Searchable abstracts of presentations at key conferences in endocrinology
Endocrine Abstracts (2016) 41 EP292 | DOI: 10.1530/endoabs.41.EP292

ECE2016 Eposter Presentations Clinical case reports - Pituitary/Adrenal (81 abstracts)

Congenital adrenal hyperplasia and multiple sclerosis: coincidence or not?

Minodora Betivoiu 1 , Sorina Martin 1, , Alexandra Nila 1 , Iuliana Pascu 1 & Simona Fica 1,


1Endocrinology Department, Elias Hospital, Bucharest, Romania; 2Endocrinology Department, Carol Davila University of Medicine and Pharmacy, Bucharest, Romania.

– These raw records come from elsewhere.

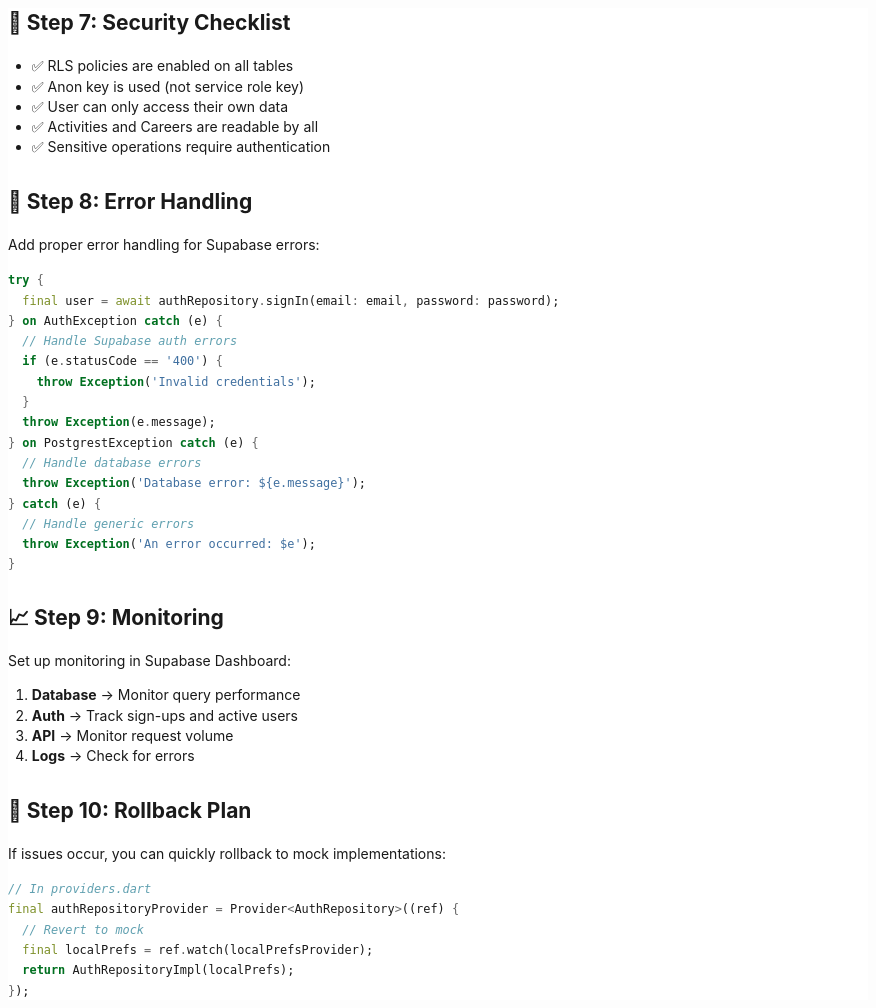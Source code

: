 ## 🔐 Step 7: Security Checklist

- ✅ RLS policies are enabled on all tables
- ✅ Anon key is used (not service role key)
- ✅ User can only access their own data
- ✅ Activities and Careers are readable by all
- ✅ Sensitive operations require authentication

## 🚨 Step 8: Error Handling

Add proper error handling for Supabase errors:

```dart
try {
  final user = await authRepository.signIn(email: email, password: password);
} on AuthException catch (e) {
  // Handle Supabase auth errors
  if (e.statusCode == '400') {
    throw Exception('Invalid credentials');
  }
  throw Exception(e.message);
} on PostgrestException catch (e) {
  // Handle database errors
  throw Exception('Database error: ${e.message}');
} catch (e) {
  // Handle generic errors
  throw Exception('An error occurred: $e');
}
```

## 📈 Step 9: Monitoring

Set up monitoring in Supabase Dashboard:

1. **Database** → Monitor query performance
2. **Auth** → Track sign-ups and active users
3. **API** → Monitor request volume
4. **Logs** → Check for errors

## 🔄 Step 10: Rollback Plan

If issues occur, you can quickly rollback to mock implementations:

```dart
// In providers.dart
final authRepositoryProvider = Provider<AuthRepository>((ref) {
  // Revert to mock
  final localPrefs = ref.watch(localPrefsProvider);
  return AuthRepositoryImpl(localPrefs);
});
```
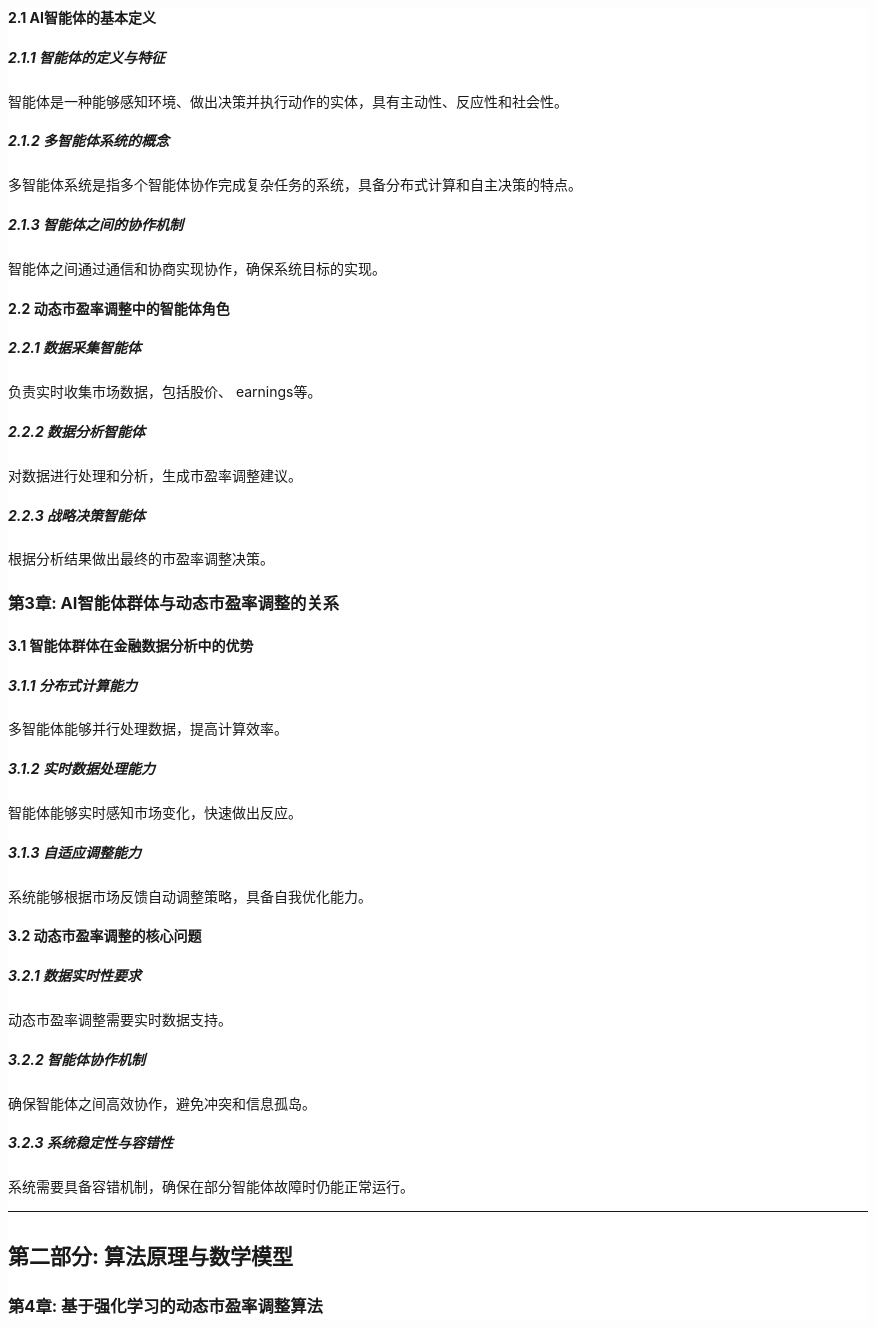 #### 2.1 AI智能体的基本定义

##### 2.1.1 智能体的定义与特征
智能体是一种能够感知环境、做出决策并执行动作的实体，具有主动性、反应性和社会性。

##### 2.1.2 多智能体系统的概念
多智能体系统是指多个智能体协作完成复杂任务的系统，具备分布式计算和自主决策的特点。

##### 2.1.3 智能体之间的协作机制
智能体之间通过通信和协商实现协作，确保系统目标的实现。

#### 2.2 动态市盈率调整中的智能体角色

##### 2.2.1 数据采集智能体
负责实时收集市场数据，包括股价、 earnings等。

##### 2.2.2 数据分析智能体
对数据进行处理和分析，生成市盈率调整建议。

##### 2.2.3 战略决策智能体
根据分析结果做出最终的市盈率调整决策。

### 第3章: AI智能体群体与动态市盈率调整的关系

#### 3.1 智能体群体在金融数据分析中的优势

##### 3.1.1 分布式计算能力
多智能体能够并行处理数据，提高计算效率。

##### 3.1.2 实时数据处理能力
智能体能够实时感知市场变化，快速做出反应。

##### 3.1.3 自适应调整能力
系统能够根据市场反馈自动调整策略，具备自我优化能力。

#### 3.2 动态市盈率调整的核心问题

##### 3.2.1 数据实时性要求
动态市盈率调整需要实时数据支持。

##### 3.2.2 智能体协作机制
确保智能体之间高效协作，避免冲突和信息孤岛。

##### 3.2.3 系统稳定性与容错性
系统需要具备容错机制，确保在部分智能体故障时仍能正常运行。

---

## 第二部分: 算法原理与数学模型

### 第4章: 基于强化学习的动态市盈率调整算法
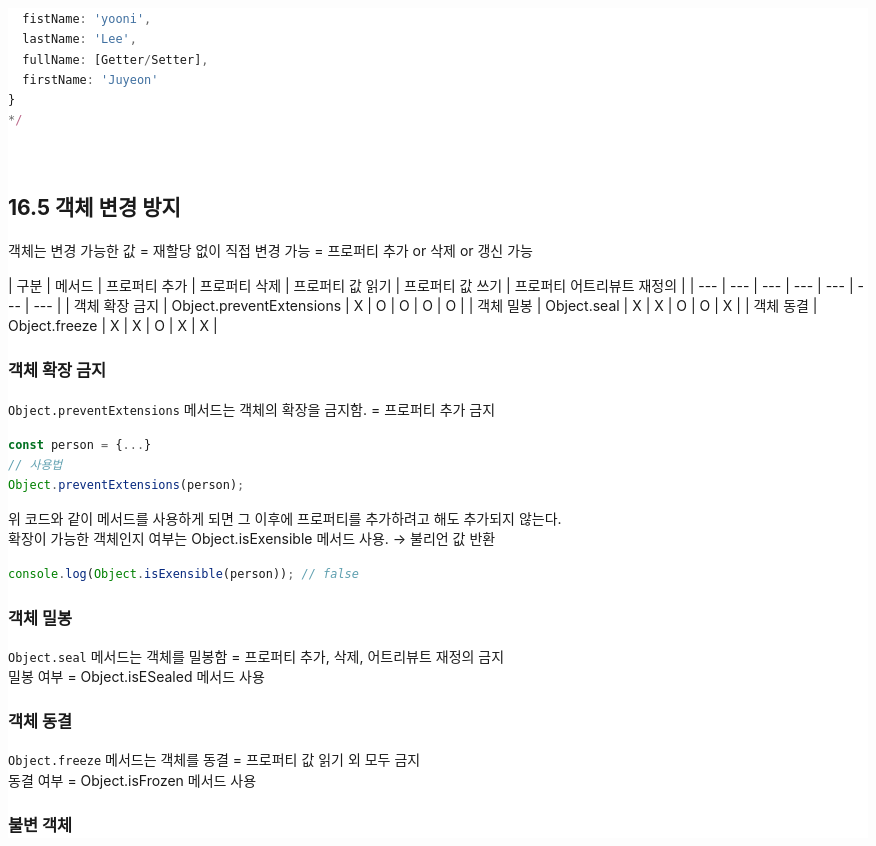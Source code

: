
 ```jsx
  fistName: 'yooni',
  lastName: 'Lee',
  fullName: [Getter/Setter],
  firstName: 'Juyeon'
}
*/
```

<br>

## 16.5 객체 변경 방지

객체는 변경 가능한 값 = 재할당 없이 직접 변경 가능 = 프로퍼티 추가 or 삭제 or 갱신 가능

| 구분 | 메서드 | 프로퍼티
추가 | 프로퍼티
삭제 | 프로퍼티
값 읽기 | 프로퍼티
값 쓰기 | 프로퍼티 어트리뷰트 재정의 |
| --- | --- | --- | --- | --- | --- | --- |
| 객체 확장 금지 | Object.preventExtensions | X | O | O | O | O |
| 객체 밀봉 | Object.seal | X | X | O | O | X |
| 객체 동결 | Object.freeze | X | X | O | X | X |

### 객체 확장 금지

`Object.preventExtensions` 메서드는 객체의 확장을 금지함. = 프로퍼티 추가 금지

```jsx
const person = {...}
// 사용법
Object.preventExtensions(person);
```

위 코드와 같이 메서드를 사용하게 되면 그 이후에 프로퍼티를 추가하려고 해도 추가되지 않는다.  
확장이 가능한 객체인지 여부는 Object.isExensible 메서드 사용. → 불리언 값 반환

```jsx
console.log(Object.isExensible(person)); // false
```

### 객체 밀봉

`Object.seal` 메서드는 객체를 밀봉함 = 프로퍼티 추가, 삭제, 어트리뷰트 재정의 금지  
밀봉 여부 = Object.isESealed 메서드 사용

### 객체 동결

`Object.freeze` 메서드는 객체를 동결 = 프로퍼티 값 읽기 외 모두 금지  
동결 여부 = Object.isFrozen 메서드 사용

### 불변 객체
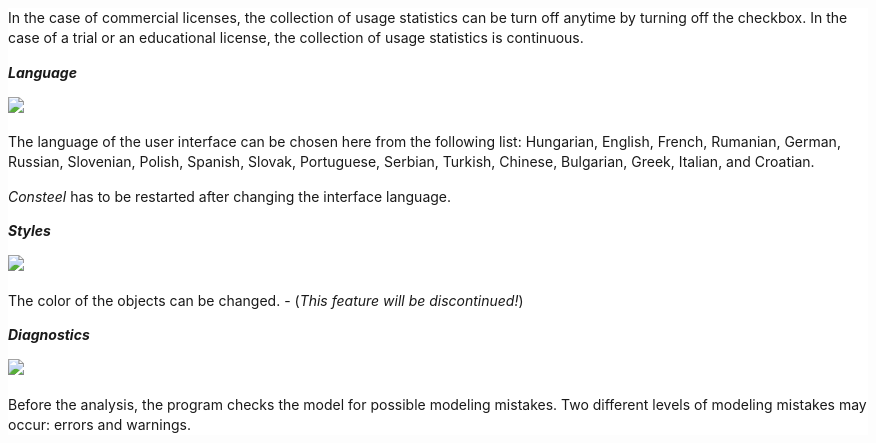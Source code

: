 



In the case of commercial licenses, the collection of usage statistics can be turn off anytime by turning off the checkbox. In the case of a trial or an educational license, the collection of usage statistics is continuous.





_**Language**_





[![](https://Consteelsoftware.com/wp-content/uploads/2021/04/2-2-options-lang.png)](./img/wp-content-uploads-2021-04-2-2-options-lang.png)





The language of the user interface can be chosen here from the following list: Hungarian, English, French, Rumanian, German, Russian, Slovenian, Polish, Spanish, Slovak, Portuguese, Serbian, Turkish, Chinese, Bulgarian, Greek, Italian, and Croatian.





_Consteel_ has to be restarted after changing the interface language.










_**Styles**_





[![](https://Consteelsoftware.com/wp-content/uploads/2021/04/2-2-Options-styles.png)](./img/wp-content-uploads-2021-04-2-2-Options-styles.png)





The color of the objects can be changed. - (*This feature will be discontinued!*)





_**Diagnostics**_





[![](https://Consteelsoftware.com/wp-content/uploads/2021/04/2-2-Options-diag-1.png)](./img/wp-content-uploads-2021-04-2-2-Options-diag-1.png)





Before the analysis, the program checks the model for possible modeling mistakes. Two different levels of modeling mistakes may occur: errors and warnings.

Introduction: Congenital adrenal hyperplasia (CAH) is an inherited recessive disorder of adrenal steroidogenesis, generally caused by total or partial deficiency in 21-hydroxylase, due to deletions or mutations of CYP21 gene. Some studies suggest that the association between CAH and multiple sclerosis (MS) could be nonincidental: a possible MS susceptibility locus is on chromosome 6p21, on which the CYP21 gene is located.

We report the case of a 16-year-old female who presented to our clinic in November 2015 with complaints of severe hirsutism exacerbated during puberty, diplopia, vertigo. In April 2014 the patient was treated for hirsutism with Spironolactone 75 mg/day but she developed nausea, vomit, ataxia and the treatment was stopped after 1 month. The patient recovered spontaneously after a few weeks but diplopia and vertigo appeared one year later. Physical examination revealed overweight (BMI=29.4 kg/m2), severe hirsutism (Ferriman Gallwey score=24), normal pubertal development, regular menses, no genital anomalies. Laboratory tests: Estradiole=43.66 pg/ml, FSH=5.84 mIU/ml, LH=3.08 mIU/ml, cortisol-0800 h=27.8 μg/dl, ACTH=56.5 pg/ml, Cortisol-0800 h after 1 mgDXMovernight=1.41 μg/dl, DHEAS=438.6 μg/dl (65–368), testosterone=46.72 ng/dl, 17OH-progesterone=2.28 ng/ml, 17OH-progesterone after ACTH stimulation test=21 ng/ml, normal TSH, ATPO, FT4, prolactine. Abdominal ultrasound was normal. Ophthalmologic evaluation: horizontal nystagmus, papilledema, sixth nerve paresis. Brain IRM revealed several T2-hyperintense white matter lesions, located supra-and infratentorial maximum size 2.4 cm. Non-classic CAH and MS were diagnosed and the patient was referred to the pediatric neurology department. The association between oral contraceptive (OC) and Spironolactone is probably the best treatment for hirsutism although there are contradictory data regarding the use of OC in MS patients.

Conclusions: To the best of our knowledge this is the second case of CAH associated with MS to be reported in the literature. Further extensive epidemiological and genetic studies could explain the relationships between MS and CAH. Endocrinologists should search for neurological signs and symptoms in CAH patients and neurologists should recognize the presence of CAH in MS patients.